The best employee rewards and recognition programs do exactly as the name suggests—they combine tangible rewards with intangible recognition over months and years.

Remember that you can have recognition without a reward, but not vice versa. Then work to offer regular recognition punctuated by rewards your team members will appreciate.  

Identify the behaviours and actions you want to see

Which behaviours and actions are worthy of recognition and reward? Having a clear idea of what you’re looking out for will prompt you to offer recognition and rewards when the time comes.

Make it timely

Offer verbal praise whenever you see the actions or behaviour you’re encouraging. It saves you time writing a note or an email, and it reduces the risk that you’ll forget to offer recognition altogether.

Do it regularly…

It may not come naturally at first, but recognition should be a spontaneous part of your management style. Offer praise and thanks regularly to ensure your employees never feel unappreciated. When you give recognition at random times, it’s truly authentic because it’s not related to a quarterly award or scheduled event. 

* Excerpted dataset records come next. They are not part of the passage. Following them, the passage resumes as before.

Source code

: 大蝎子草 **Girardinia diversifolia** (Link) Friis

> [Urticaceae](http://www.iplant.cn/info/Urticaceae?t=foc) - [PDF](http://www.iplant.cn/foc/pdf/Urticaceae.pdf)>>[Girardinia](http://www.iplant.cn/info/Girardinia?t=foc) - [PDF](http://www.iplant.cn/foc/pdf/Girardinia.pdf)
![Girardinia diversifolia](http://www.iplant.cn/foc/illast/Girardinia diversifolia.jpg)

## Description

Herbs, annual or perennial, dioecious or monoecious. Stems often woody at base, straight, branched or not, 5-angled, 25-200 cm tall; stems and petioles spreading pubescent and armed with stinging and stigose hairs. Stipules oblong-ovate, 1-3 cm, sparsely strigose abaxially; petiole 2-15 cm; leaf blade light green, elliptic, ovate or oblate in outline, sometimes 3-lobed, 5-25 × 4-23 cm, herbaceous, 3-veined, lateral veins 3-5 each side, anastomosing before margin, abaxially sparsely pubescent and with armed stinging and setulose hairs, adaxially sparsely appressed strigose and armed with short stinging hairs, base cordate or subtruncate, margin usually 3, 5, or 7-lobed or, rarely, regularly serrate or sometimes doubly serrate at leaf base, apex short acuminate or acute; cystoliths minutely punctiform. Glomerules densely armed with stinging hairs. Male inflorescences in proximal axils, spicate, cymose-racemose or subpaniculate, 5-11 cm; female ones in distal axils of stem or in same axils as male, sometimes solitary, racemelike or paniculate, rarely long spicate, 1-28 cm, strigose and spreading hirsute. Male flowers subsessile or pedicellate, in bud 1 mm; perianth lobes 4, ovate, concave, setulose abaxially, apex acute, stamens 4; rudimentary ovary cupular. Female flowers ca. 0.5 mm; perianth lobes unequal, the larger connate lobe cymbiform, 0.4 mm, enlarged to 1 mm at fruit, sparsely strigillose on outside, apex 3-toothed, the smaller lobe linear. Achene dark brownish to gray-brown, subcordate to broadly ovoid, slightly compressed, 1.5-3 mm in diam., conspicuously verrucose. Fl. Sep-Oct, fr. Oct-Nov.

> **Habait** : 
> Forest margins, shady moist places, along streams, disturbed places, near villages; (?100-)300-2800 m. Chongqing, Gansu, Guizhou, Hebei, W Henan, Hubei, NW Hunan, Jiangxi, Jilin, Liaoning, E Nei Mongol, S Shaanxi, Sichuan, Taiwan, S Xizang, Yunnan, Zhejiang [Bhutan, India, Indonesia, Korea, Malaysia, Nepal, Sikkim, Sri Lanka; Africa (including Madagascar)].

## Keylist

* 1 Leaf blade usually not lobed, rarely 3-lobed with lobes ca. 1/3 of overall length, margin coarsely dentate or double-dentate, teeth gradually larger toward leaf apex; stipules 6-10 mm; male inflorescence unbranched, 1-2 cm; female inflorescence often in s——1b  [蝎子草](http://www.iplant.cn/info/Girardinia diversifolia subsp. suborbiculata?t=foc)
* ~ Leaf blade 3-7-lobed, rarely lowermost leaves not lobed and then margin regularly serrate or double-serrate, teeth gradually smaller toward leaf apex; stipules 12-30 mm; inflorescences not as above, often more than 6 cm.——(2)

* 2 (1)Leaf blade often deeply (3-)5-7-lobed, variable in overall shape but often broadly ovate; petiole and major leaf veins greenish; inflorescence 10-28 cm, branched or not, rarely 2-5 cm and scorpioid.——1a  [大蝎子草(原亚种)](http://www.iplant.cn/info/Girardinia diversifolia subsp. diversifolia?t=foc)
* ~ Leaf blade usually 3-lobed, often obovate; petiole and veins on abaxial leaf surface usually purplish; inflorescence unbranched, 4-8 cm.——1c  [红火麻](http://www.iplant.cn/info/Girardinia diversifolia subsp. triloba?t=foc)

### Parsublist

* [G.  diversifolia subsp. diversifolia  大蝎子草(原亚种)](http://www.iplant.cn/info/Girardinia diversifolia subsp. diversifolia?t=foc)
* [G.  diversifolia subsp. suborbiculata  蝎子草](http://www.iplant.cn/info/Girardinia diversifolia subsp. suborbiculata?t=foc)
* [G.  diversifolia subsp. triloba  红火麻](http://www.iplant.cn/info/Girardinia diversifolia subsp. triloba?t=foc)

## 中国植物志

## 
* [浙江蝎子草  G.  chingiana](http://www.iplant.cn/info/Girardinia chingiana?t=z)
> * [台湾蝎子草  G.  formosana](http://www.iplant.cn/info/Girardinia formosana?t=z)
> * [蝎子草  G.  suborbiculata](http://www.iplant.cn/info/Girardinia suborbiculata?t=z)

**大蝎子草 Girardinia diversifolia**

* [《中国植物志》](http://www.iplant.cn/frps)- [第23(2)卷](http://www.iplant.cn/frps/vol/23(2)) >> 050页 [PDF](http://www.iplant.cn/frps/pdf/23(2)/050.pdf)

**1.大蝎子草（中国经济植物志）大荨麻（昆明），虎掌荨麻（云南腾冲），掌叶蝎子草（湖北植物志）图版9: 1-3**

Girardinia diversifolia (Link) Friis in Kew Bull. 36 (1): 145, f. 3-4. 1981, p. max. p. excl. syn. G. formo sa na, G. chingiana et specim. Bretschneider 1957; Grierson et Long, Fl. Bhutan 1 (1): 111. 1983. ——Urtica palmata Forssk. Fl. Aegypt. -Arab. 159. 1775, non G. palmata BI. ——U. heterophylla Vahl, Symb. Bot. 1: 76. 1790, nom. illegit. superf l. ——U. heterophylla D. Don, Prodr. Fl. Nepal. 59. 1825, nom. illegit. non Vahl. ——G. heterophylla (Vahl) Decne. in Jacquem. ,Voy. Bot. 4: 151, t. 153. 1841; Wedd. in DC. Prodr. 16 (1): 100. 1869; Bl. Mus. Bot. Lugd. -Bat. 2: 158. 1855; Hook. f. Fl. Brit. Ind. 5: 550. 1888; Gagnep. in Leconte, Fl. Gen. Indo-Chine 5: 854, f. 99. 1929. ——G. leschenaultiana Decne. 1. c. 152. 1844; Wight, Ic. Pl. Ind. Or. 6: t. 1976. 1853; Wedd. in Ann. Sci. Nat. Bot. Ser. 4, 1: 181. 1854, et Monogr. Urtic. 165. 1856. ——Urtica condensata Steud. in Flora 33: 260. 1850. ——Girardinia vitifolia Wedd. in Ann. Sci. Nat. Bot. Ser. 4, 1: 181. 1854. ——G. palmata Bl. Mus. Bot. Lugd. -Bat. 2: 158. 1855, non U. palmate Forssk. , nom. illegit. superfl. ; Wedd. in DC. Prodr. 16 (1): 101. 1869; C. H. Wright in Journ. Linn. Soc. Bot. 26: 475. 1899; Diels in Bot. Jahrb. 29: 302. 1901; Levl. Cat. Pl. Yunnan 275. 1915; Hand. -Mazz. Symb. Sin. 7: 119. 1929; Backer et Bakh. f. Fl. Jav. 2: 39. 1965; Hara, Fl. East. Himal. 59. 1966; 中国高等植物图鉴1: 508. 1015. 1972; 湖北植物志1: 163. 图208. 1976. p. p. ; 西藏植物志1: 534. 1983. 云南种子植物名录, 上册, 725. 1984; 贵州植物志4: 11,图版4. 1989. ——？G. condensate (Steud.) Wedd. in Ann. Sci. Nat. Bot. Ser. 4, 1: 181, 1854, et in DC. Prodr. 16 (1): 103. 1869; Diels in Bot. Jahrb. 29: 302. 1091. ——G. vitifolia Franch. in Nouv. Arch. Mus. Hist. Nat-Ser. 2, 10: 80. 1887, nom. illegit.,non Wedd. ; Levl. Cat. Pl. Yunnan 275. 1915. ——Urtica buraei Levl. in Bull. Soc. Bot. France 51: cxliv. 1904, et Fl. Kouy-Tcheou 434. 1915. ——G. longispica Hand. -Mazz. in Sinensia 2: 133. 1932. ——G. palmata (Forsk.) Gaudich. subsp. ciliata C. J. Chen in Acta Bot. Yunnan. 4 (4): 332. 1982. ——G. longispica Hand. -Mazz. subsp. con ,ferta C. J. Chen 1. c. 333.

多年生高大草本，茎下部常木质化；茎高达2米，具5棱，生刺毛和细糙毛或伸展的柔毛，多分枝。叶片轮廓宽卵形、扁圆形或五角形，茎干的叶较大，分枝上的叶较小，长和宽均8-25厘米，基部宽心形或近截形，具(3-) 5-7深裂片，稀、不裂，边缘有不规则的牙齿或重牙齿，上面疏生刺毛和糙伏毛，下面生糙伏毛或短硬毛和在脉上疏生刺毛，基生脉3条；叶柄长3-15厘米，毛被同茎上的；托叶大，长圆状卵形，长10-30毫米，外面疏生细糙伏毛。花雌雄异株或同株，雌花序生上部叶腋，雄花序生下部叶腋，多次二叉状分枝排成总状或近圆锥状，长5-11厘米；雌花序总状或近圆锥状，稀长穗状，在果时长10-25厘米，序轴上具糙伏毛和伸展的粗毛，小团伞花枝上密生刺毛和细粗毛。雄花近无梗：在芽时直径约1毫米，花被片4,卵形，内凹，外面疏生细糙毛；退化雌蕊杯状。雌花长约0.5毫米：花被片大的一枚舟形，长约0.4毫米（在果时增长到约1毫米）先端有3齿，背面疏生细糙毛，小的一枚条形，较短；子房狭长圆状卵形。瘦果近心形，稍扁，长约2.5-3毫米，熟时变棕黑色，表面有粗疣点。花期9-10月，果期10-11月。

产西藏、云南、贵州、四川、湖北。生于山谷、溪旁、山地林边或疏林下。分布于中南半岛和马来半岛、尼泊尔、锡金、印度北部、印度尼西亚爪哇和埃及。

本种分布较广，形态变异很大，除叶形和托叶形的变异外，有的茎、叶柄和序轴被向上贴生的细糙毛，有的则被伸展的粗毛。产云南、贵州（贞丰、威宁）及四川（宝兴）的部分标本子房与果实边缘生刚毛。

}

…But highlight milestones too

Check your diary (or your rewards and recognition platform such as Mo) for team birthdays and milestones, then use these as an opportunity for rewards or recognition.

Be fair

It’s easy to spot big achievements—like winning new business or the end of a complex company project.

But it’s important to recognise the hard work of employees performing less high-profile tasks—and those working remotely too.  

Make your rewards and recognition programs fair by acknowledging both high fliers and underdogs, neither of which you could do without.

Be genuine

No copy-and-paste emails here, thank you very much. When praising an employee, create your note from scratch and be specific about what your employee has achieved.

You’re looking to create that real, emotional connection. A standardised email just won’t cut it.

Personalise

There’ll be someone in your team who loves being the centre of attention (we’re looking at you, Jim, in sales). And someone who deems standing up in front of the whole company as their own personal hell. So adapt rewards and recognition to suit each individual.

Create a company-wide culture

Recognition doesn’t have to come from the top down. Peer-to-peer recognition is another really powerful motivator.

Give your team the right tools and encouragement to highlight the hard work and achievements of the people they work alongside.

Reward vs Recognition: Key Takeaways

  • Recognition holds more weight than financial incentives, as it can significantly impact employee morale and retention.
  • Understanding the differences between rewards (tangible) and recognition (intangible) is crucial for effective employee engagement.
  • Implementing a comprehensive rewards and recognition program requires combining both tangible rewards and intangible recognition, tailored to individual employee preferences and organisational culture.